▶ **Work to be completed**: Could you please retype all of the records exactly, skipping any pictures?

Excerpted data Block Start

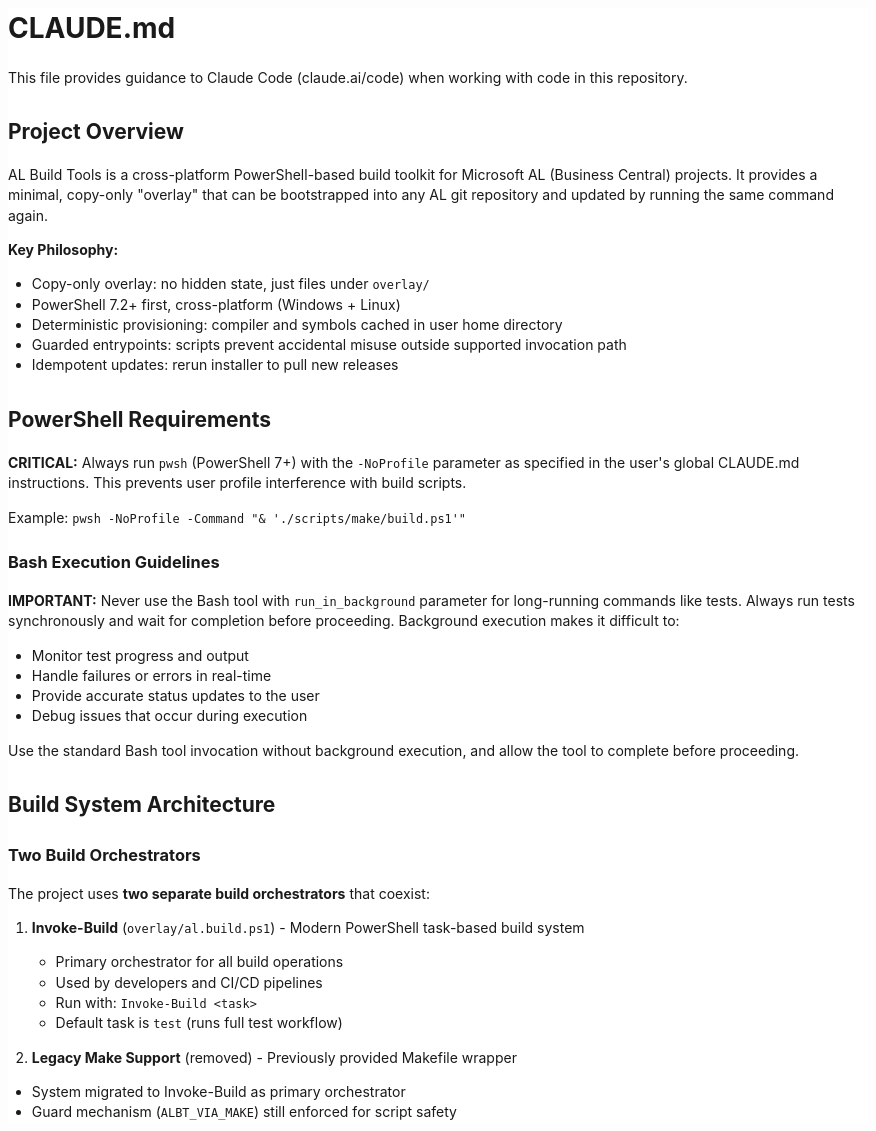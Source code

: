 # CLAUDE.md

This file provides guidance to Claude Code (claude.ai/code) when working with code in this repository.

## Project Overview

AL Build Tools is a cross-platform PowerShell-based build toolkit for Microsoft AL (Business Central) projects. It provides a minimal, copy-only "overlay" that can be bootstrapped into any AL git repository and updated by running the same command again.

**Key Philosophy:**
- Copy-only overlay: no hidden state, just files under `overlay/`
- PowerShell 7.2+ first, cross-platform (Windows + Linux)
- Deterministic provisioning: compiler and symbols cached in user home directory
- Guarded entrypoints: scripts prevent accidental misuse outside supported invocation path
- Idempotent updates: rerun installer to pull new releases

## PowerShell Requirements

**CRITICAL:** Always run `pwsh` (PowerShell 7+) with the `-NoProfile` parameter as specified in the user's global CLAUDE.md instructions. This prevents user profile interference with build scripts.

Example: `pwsh -NoProfile -Command "& './scripts/make/build.ps1'"`

### Bash Execution Guidelines

**IMPORTANT:** Never use the Bash tool with `run_in_background` parameter for long-running commands like tests. Always run tests synchronously and wait for completion before proceeding. Background execution makes it difficult to:
- Monitor test progress and output
- Handle failures or errors in real-time
- Provide accurate status updates to the user
- Debug issues that occur during execution

Use the standard Bash tool invocation without background execution, and allow the tool to complete before proceeding.

## Build System Architecture

### Two Build Orchestrators

The project uses **two separate build orchestrators** that coexist:

1. **Invoke-Build** (`overlay/al.build.ps1`) - Modern PowerShell task-based build system
   - Primary orchestrator for all build operations
   - Used by developers and CI/CD pipelines
   - Run with: `Invoke-Build <task>`
   - Default task is `test` (runs full test workflow)

2. **Legacy Make Support** (removed) - Previously provided Makefile wrapper
- System migrated to Invoke-Build as primary orchestrator
- Guard mechanism (`ALBT_VIA_MAKE`) still enforced for script safety
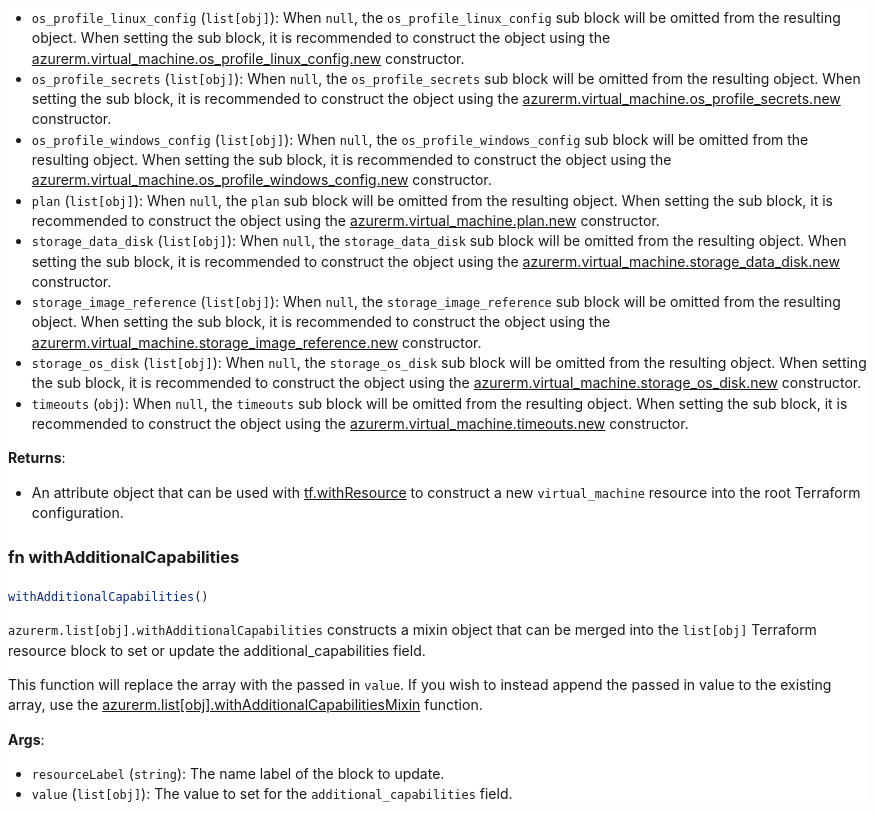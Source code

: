   - `os_profile_linux_config` (`list[obj]`):  When `null`, the `os_profile_linux_config` sub block will be omitted from the resulting object. When setting the sub block, it is recommended to construct the object using the [azurerm.virtual_machine.os_profile_linux_config.new](#fn-virtual_machineos_profile_linux_confignew) constructor.
  - `os_profile_secrets` (`list[obj]`):  When `null`, the `os_profile_secrets` sub block will be omitted from the resulting object. When setting the sub block, it is recommended to construct the object using the [azurerm.virtual_machine.os_profile_secrets.new](#fn-virtual_machineos_profile_secretsnew) constructor.
  - `os_profile_windows_config` (`list[obj]`):  When `null`, the `os_profile_windows_config` sub block will be omitted from the resulting object. When setting the sub block, it is recommended to construct the object using the [azurerm.virtual_machine.os_profile_windows_config.new](#fn-virtual_machineos_profile_windows_confignew) constructor.
  - `plan` (`list[obj]`):  When `null`, the `plan` sub block will be omitted from the resulting object. When setting the sub block, it is recommended to construct the object using the [azurerm.virtual_machine.plan.new](#fn-virtual_machineplannew) constructor.
  - `storage_data_disk` (`list[obj]`):  When `null`, the `storage_data_disk` sub block will be omitted from the resulting object. When setting the sub block, it is recommended to construct the object using the [azurerm.virtual_machine.storage_data_disk.new](#fn-virtual_machinestorage_data_disknew) constructor.
  - `storage_image_reference` (`list[obj]`):  When `null`, the `storage_image_reference` sub block will be omitted from the resulting object. When setting the sub block, it is recommended to construct the object using the [azurerm.virtual_machine.storage_image_reference.new](#fn-virtual_machinestorage_image_referencenew) constructor.
  - `storage_os_disk` (`list[obj]`):  When `null`, the `storage_os_disk` sub block will be omitted from the resulting object. When setting the sub block, it is recommended to construct the object using the [azurerm.virtual_machine.storage_os_disk.new](#fn-virtual_machinestorage_os_disknew) constructor.
  - `timeouts` (`obj`):  When `null`, the `timeouts` sub block will be omitted from the resulting object. When setting the sub block, it is recommended to construct the object using the [azurerm.virtual_machine.timeouts.new](#fn-virtual_machinetimeoutsnew) constructor.

**Returns**:
  - An attribute object that can be used with [tf.withResource](https://github.com/tf-libsonnet/core/tree/main/docs#fn-withresource) to construct a new `virtual_machine` resource into the root Terraform configuration.


### fn withAdditionalCapabilities

```ts
withAdditionalCapabilities()
```

`azurerm.list[obj].withAdditionalCapabilities` constructs a mixin object that can be merged into the `list[obj]`
Terraform resource block to set or update the additional_capabilities field.

This function will replace the array with the passed in `value`. If you wish to instead append the
passed in value to the existing array, use the [azurerm.list[obj].withAdditionalCapabilitiesMixin](TODO) function.


**Args**:
  - `resourceLabel` (`string`): The name label of the block to update.
  - `value` (`list[obj]`): The value to set for the `additional_capabilities` field.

Excerpted data Block End

▶ **Written solution**:
Source code

: # CLAUDE.md

This file provides guidance to Claude Code (claude.ai/code) when working with code in this repository.

## Project Overview

AL Build Tools is a cross-platform PowerShell-based build toolkit for Microsoft AL (Business Central) projects. It provides a minimal, copy-only "overlay" that can be bootstrapped into any AL git repository and updated by running the same command again.

**Key Philosophy:**
- Copy-only overlay: no hidden state, just files under `overlay/`
- PowerShell 7.2+ first, cross-platform (Windows + Linux)
- Deterministic provisioning: compiler and symbols cached in user home directory
- Guarded entrypoints: scripts prevent accidental misuse outside supported invocation path
- Idempotent updates: rerun installer to pull new releases

## PowerShell Requirements

**CRITICAL:** Always run `pwsh` (PowerShell 7+) with the `-NoProfile` parameter as specified in the user's global CLAUDE.md instructions. This prevents user profile interference with build scripts.

Example: `pwsh -NoProfile -Command "& './scripts/make/build.ps1'"`

### Bash Execution Guidelines

**IMPORTANT:** Never use the Bash tool with `run_in_background` parameter for long-running commands like tests. Always run tests synchronously and wait for completion before proceeding. Background execution makes it difficult to:
- Monitor test progress and output
- Handle failures or errors in real-time
- Provide accurate status updates to the user
- Debug issues that occur during execution

Use the standard Bash tool invocation without background execution, and allow the tool to complete before proceeding.

## Build System Architecture

### Two Build Orchestrators

The project uses **two separate build orchestrators** that coexist:

1. **Invoke-Build** (`overlay/al.build.ps1`) - Modern PowerShell task-based build system
   - Primary orchestrator for all build operations
   - Used by developers and CI/CD pipelines
   - Run with: `Invoke-Build <task>`
   - Default task is `test` (runs full test workflow)

2. **Legacy Make Support** (removed) - Previously provided Makefile wrapper
- System migrated to Invoke-Build as primary orchestrator
- Guard mechanism (`ALBT_VIA_MAKE`) still enforced for script safety
Source code

:   - `os_profile_linux_config` (`list[obj]`):  When `null`, the `os_profile_linux_config` sub block will be omitted from the resulting object. When setting the sub block, it is recommended to construct the object using the [azurerm.virtual_machine.os_profile_linux_config.new](#fn-virtual_machineos_profile_linux_confignew) constructor.
  - `os_profile_secrets` (`list[obj]`):  When `null`, the `os_profile_secrets` sub block will be omitted from the resulting object. When setting the sub block, it is recommended to construct the object using the [azurerm.virtual_machine.os_profile_secrets.new](#fn-virtual_machineos_profile_secretsnew) constructor.
  - `os_profile_windows_config` (`list[obj]`):  When `null`, the `os_profile_windows_config` sub block will be omitted from the resulting object. When setting the sub block, it is recommended to construct the object using the [azurerm.virtual_machine.os_profile_windows_config.new](#fn-virtual_machineos_profile_windows_confignew) constructor.
  - `plan` (`list[obj]`):  When `null`, the `plan` sub block will be omitted from the resulting object. When setting the sub block, it is recommended to construct the object using the [azurerm.virtual_machine.plan.new](#fn-virtual_machineplannew) constructor.
  - `storage_data_disk` (`list[obj]`):  When `null`, the `storage_data_disk` sub block will be omitted from the resulting object. When setting the sub block, it is recommended to construct the object using the [azurerm.virtual_machine.storage_data_disk.new](#fn-virtual_machinestorage_data_disknew) constructor.
  - `storage_image_reference` (`list[obj]`):  When `null`, the `storage_image_reference` sub block will be omitted from the resulting object. When setting the sub block, it is recommended to construct the object using the [azurerm.virtual_machine.storage_image_reference.new](#fn-virtual_machinestorage_image_referencenew) constructor.
  - `storage_os_disk` (`list[obj]`):  When `null`, the `storage_os_disk` sub block will be omitted from the resulting object. When setting the sub block, it is recommended to construct the object using the [azurerm.virtual_machine.storage_os_disk.new](#fn-virtual_machinestorage_os_disknew) constructor.
  - `timeouts` (`obj`):  When `null`, the `timeouts` sub block will be omitted from the resulting object. When setting the sub block, it is recommended to construct the object using the [azurerm.virtual_machine.timeouts.new](#fn-virtual_machinetimeoutsnew) constructor.

**Returns**:
  - An attribute object that can be used with [tf.withResource](https://github.com/tf-libsonnet/core/tree/main/docs#fn-withresource) to construct a new `virtual_machine` resource into the root Terraform configuration.


### fn withAdditionalCapabilities

```ts
withAdditionalCapabilities()
```

`azurerm.list[obj].withAdditionalCapabilities` constructs a mixin object that can be merged into the `list[obj]`
Terraform resource block to set or update the additional_capabilities field.

This function will replace the array with the passed in `value`. If you wish to instead append the
passed in value to the existing array, use the [azurerm.list[obj].withAdditionalCapabilitiesMixin](TODO) function.


**Args**:
  - `resourceLabel` (`string`): The name label of the block to update.
  - `value` (`list[obj]`): The value to set for the `additional_capabilities` field.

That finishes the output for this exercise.